Much concern has been expressed over the years regarding the driving force behind Gates and his organizations, which have demonstrated unflagging support of many leftist causes.
Just last week, the richest man in America lamented that Obama’s powers are too restricted.
“Some days, I wish we had a system like the U.K. where, you know, the party in power could do a lot and you know, you’d see how it went and then fine, you could un-elect them,” Gates proclaimed at a Politico event when asked about Obama’s performance as president, according to the Daily Caller.

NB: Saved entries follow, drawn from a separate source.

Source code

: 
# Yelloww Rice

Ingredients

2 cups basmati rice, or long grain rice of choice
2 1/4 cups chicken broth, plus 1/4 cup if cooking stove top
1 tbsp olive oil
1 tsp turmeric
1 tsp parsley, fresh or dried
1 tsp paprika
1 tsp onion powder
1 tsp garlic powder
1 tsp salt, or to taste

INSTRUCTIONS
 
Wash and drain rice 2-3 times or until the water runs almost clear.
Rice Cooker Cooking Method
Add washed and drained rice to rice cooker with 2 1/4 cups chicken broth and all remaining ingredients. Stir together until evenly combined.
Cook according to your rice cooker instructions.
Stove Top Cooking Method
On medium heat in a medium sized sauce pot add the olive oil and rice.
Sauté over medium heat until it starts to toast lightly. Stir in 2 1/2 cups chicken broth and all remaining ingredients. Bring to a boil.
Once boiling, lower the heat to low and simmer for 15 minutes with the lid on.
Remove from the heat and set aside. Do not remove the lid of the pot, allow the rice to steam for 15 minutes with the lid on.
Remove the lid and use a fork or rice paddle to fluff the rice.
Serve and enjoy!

In a speech just over a week ago at the Global Grand Challenges Summit put on by the Royal Academy of Engineering, Gates said capitalism “means male baldness research gets more funding than malaria,” , according to Wired Magazine.
Since the inception of the Gates Foundation in 1994, the same year Gates spent $30.8 million at an auction for a collection of Leonardo da Vinci’s Codex Leicester writings, he has been a staunch supporter of population control through vaccines and other methods.
Last summer, Gates and his wife represented their foundation at a “family planning” summit in London hosted by the U.K. Department of International Development, which included Planned Parenthood and the United Nations Populations Fund, along with other prominent pro-abortion advocates.
And at the exclusive Technology, Entertainment and Design 2010 Conference in Long Beach, Calif., Gates presented this population-control formula: P (people) x S (services per persons) x E (average energy per service) x C (average CO2 emitted per unit of energy) = CO2 (total CO2 emitted by population per year).
In his speech titled “Innovating to Zero!” he talked about keeping the world population from peaking at an estimated 9.3 billion.
“First we got population,” Gates explained. “The world today has 6.8 billion people. That’s headed up to about 9 billion. Now if we do a really great job on new vaccines, health care, reproductive health services, we could lower that by perhaps 10 or 15 percent.”
Even though Gates suggested at the invitation-only event that using vaccines is one means to reduce world population, his foundation focuses media attention on other goals, such as eradicating measles and polio.
But the foundation’s extreme measures taken to administer the shots to undeveloped nations are often underreported.
In 2011, few people knew about partners of the Gates foundation forcing 131 Malawian children against their religious convictions to receive measles vaccinations at gunpoint as part of achieving the goal of vaccinating every child on earth, as reported by Natural News.
Gates, an ex-Boy Scout, is also an advocate of homosexual behavior, stating at last week’s Politico event that the youth organization should “absolutely” lift its ban on “gay” members when asked his opinion.
Standing side-by-side with Planned Parenthood ‒ which has documented that promoting homosexuality is one of its tactics behind population control ‒ Gates’ Microsoft was a major contributors to last year’s successful election campaign that worked to legalize same-sex marriage in his native Washington state.
The future of Gates’ database?
The new school database is not moving forward without legal resistance.
“It’s a lot of smoke and mirrors,” contended Electronic Privacy Law Center Administrative Counsel Khaliah Barnes in a statement to the Daily News. “What happens if a company using the data is compromised? What happens if the company goes out of business? We don’t know the answers.”
The issue over the database is being brought to the forefront as a major civil rights issue.
“Turning massive amounts of personal data about public school students to a private corporation without any public input is profoundly disturbing and irresponsible,” New York Civil Liberties Union Executive Director Donna told the Daily News.
The NYCLU is castigating New York State officials for denying parents the choice to opt out of the controversial program and for failing to warn parents of its implementation.
To counter Gates’ school database project, ParentalRights.org urges Americans to sign a petition supporting the Parental Rights Amendment, which will codify the fundamental right of parents in the U.S. Constitution to direct the upbringing, education and care of their children.